- **TASK REQUIREMENTS**
Print the records exactly. Miss nothing.

- **Saved entries**
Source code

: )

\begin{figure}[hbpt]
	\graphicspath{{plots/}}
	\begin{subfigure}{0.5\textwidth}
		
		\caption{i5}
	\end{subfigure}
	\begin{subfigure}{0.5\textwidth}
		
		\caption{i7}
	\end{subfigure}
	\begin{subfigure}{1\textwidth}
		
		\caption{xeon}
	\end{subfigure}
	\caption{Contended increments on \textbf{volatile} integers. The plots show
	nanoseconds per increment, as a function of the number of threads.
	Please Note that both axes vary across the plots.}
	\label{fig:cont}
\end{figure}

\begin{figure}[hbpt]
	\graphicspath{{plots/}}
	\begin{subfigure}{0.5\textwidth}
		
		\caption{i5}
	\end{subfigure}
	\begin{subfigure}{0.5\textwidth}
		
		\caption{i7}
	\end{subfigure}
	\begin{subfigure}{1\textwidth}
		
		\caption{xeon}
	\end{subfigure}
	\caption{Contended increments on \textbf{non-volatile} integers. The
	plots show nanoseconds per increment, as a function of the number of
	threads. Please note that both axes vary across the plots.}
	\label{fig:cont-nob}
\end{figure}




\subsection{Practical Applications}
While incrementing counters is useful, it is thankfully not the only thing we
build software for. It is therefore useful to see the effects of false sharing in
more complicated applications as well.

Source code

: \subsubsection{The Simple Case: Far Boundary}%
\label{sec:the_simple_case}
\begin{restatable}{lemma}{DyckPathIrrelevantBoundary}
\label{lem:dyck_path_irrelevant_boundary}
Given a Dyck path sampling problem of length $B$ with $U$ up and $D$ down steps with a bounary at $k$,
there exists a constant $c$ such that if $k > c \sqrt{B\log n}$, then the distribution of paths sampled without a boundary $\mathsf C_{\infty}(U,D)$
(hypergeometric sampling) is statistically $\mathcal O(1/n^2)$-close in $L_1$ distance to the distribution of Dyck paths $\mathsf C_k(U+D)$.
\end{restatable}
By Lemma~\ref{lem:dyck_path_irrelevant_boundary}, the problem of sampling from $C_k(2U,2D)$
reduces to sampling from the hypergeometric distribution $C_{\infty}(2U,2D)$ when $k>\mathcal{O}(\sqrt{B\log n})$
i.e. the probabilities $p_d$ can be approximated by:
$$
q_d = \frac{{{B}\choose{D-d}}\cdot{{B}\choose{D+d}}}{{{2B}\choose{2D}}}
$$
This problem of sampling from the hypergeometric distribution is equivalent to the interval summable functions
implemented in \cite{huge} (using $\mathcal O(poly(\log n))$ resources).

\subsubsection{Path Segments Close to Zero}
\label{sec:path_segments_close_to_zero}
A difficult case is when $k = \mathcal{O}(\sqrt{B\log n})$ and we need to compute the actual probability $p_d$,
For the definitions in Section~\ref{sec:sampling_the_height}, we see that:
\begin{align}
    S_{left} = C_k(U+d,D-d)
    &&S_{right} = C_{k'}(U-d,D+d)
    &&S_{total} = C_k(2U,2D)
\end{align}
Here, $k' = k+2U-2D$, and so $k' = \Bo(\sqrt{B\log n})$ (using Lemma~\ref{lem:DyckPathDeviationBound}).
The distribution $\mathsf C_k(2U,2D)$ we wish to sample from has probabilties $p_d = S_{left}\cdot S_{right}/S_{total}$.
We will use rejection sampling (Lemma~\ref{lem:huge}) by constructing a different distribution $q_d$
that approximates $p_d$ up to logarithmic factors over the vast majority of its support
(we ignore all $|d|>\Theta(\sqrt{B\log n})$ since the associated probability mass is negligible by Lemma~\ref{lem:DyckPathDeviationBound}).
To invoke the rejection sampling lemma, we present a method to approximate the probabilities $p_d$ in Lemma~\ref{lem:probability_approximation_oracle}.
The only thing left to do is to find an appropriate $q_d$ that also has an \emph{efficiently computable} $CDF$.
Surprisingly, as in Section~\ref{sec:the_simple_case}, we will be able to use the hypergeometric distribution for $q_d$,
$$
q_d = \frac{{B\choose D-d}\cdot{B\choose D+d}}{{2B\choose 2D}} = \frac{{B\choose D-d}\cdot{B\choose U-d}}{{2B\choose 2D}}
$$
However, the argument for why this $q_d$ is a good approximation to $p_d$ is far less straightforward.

- **EXPECTED OUTPUT**
Source code

: )

\begin{figure}[hbpt]
	\graphicspath{{plots/}}
	\begin{subfigure}{0.5\textwidth}
		
		\caption{i5}
	\end{subfigure}
	\begin{subfigure}{0.5\textwidth}
		
		\caption{i7}
	\end{subfigure}
	\begin{subfigure}{1\textwidth}
		
		\caption{xeon}
	\end{subfigure}
	\caption{Contended increments on \textbf{volatile} integers. The plots show
	nanoseconds per increment, as a function of the number of threads.
	Please Note that both axes vary across the plots.}
	\label{fig:cont}
\end{figure}

\begin{figure}[hbpt]
	\graphicspath{{plots/}}
	\begin{subfigure}{0.5\textwidth}
		
		\caption{i5}
	\end{subfigure}
	\begin{subfigure}{0.5\textwidth}
		
		\caption{i7}
	\end{subfigure}
	\begin{subfigure}{1\textwidth}
		
		\caption{xeon}
	\end{subfigure}
	\caption{Contended increments on \textbf{non-volatile} integers. The
	plots show nanoseconds per increment, as a function of the number of
	threads. Please note that both axes vary across the plots.}
	\label{fig:cont-nob}
\end{figure}




\subsection{Practical Applications}
While incrementing counters is useful, it is thankfully not the only thing we
build software for. It is therefore useful to see the effects of false sharing in
more complicated applications as well.

Source code

: \subsubsection{The Simple Case: Far Boundary}%
\label{sec:the_simple_case}
\begin{restatable}{lemma}{DyckPathIrrelevantBoundary}
\label{lem:dyck_path_irrelevant_boundary}
Given a Dyck path sampling problem of length $B$ with $U$ up and $D$ down steps with a bounary at $k$,
there exists a constant $c$ such that if $k > c \sqrt{B\log n}$, then the distribution of paths sampled without a boundary $\mathsf C_{\infty}(U,D)$
(hypergeometric sampling) is statistically $\mathcal O(1/n^2)$-close in $L_1$ distance to the distribution of Dyck paths $\mathsf C_k(U+D)$.
\end{restatable}
By Lemma~\ref{lem:dyck_path_irrelevant_boundary}, the problem of sampling from $C_k(2U,2D)$
reduces to sampling from the hypergeometric distribution $C_{\infty}(2U,2D)$ when $k>\mathcal{O}(\sqrt{B\log n})$
i.e. the probabilities $p_d$ can be approximated by:
$$
q_d = \frac{{{B}\choose{D-d}}\cdot{{B}\choose{D+d}}}{{{2B}\choose{2D}}}
$$
This problem of sampling from the hypergeometric distribution is equivalent to the interval summable functions
implemented in \cite{huge} (using $\mathcal O(poly(\log n))$ resources).

\subsubsection{Path Segments Close to Zero}
\label{sec:path_segments_close_to_zero}
A difficult case is when $k = \mathcal{O}(\sqrt{B\log n})$ and we need to compute the actual probability $p_d$,
For the definitions in Section~\ref{sec:sampling_the_height}, we see that:
\begin{align}
    S_{left} = C_k(U+d,D-d)
    &&S_{right} = C_{k'}(U-d,D+d)
    &&S_{total} = C_k(2U,2D)
\end{align}
Here, $k' = k+2U-2D$, and so $k' = \Bo(\sqrt{B\log n})$ (using Lemma~\ref{lem:DyckPathDeviationBound}).
The distribution $\mathsf C_k(2U,2D)$ we wish to sample from has probabilties $p_d = S_{left}\cdot S_{right}/S_{total}$.
We will use rejection sampling (Lemma~\ref{lem:huge}) by constructing a different distribution $q_d$
that approximates $p_d$ up to logarithmic factors over the vast majority of its support
(we ignore all $|d|>\Theta(\sqrt{B\log n})$ since the associated probability mass is negligible by Lemma~\ref{lem:DyckPathDeviationBound}).
To invoke the rejection sampling lemma, we present a method to approximate the probabilities $p_d$ in Lemma~\ref{lem:probability_approximation_oracle}.
The only thing left to do is to find an appropriate $q_d$ that also has an \emph{efficiently computable} $CDF$.
Surprisingly, as in Section~\ref{sec:the_simple_case}, we will be able to use the hypergeometric distribution for $q_d$,
$$
q_d = \frac{{B\choose D-d}\cdot{B\choose D+d}}{{2B\choose 2D}} = \frac{{B\choose D-d}\cdot{B\choose U-d}}{{2B\choose 2D}}
$$
However, the argument for why this $q_d$ is a good approximation to $p_d$ is far less straightforward.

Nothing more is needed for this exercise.